Exercise details:
When the string "software" occurs in a line of the listing below, return that line.

[[ Material shown open ]]

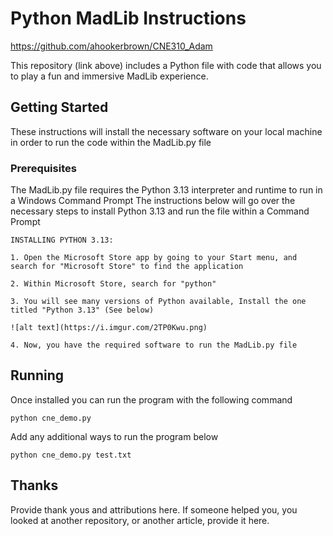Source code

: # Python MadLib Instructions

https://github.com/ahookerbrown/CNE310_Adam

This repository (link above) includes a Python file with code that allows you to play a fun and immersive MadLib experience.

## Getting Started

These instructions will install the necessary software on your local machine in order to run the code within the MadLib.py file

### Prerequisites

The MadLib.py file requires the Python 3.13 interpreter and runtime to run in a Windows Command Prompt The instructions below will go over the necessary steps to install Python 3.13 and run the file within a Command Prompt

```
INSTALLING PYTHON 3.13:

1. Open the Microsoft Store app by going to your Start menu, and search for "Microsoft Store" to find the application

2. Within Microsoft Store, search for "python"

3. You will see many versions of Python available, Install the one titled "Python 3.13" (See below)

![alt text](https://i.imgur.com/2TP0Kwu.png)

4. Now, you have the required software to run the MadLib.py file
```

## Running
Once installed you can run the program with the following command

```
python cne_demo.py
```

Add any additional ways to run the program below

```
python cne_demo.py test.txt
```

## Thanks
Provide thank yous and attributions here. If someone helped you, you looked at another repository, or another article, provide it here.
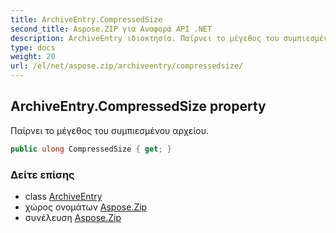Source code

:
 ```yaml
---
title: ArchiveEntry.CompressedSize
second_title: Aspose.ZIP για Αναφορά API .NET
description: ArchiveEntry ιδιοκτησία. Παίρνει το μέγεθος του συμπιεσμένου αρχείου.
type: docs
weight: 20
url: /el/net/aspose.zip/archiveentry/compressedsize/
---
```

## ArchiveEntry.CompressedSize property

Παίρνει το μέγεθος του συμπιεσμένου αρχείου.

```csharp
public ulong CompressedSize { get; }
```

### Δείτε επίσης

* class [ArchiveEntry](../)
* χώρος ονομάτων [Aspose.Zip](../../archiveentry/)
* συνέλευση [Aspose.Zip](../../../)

[[ Material shown closed ]]

Task answer:
These instructions will install the necessary software on your local machine in order to run the code within the MadLib.py file
4. Now, you have the required software to run the MadLib.py file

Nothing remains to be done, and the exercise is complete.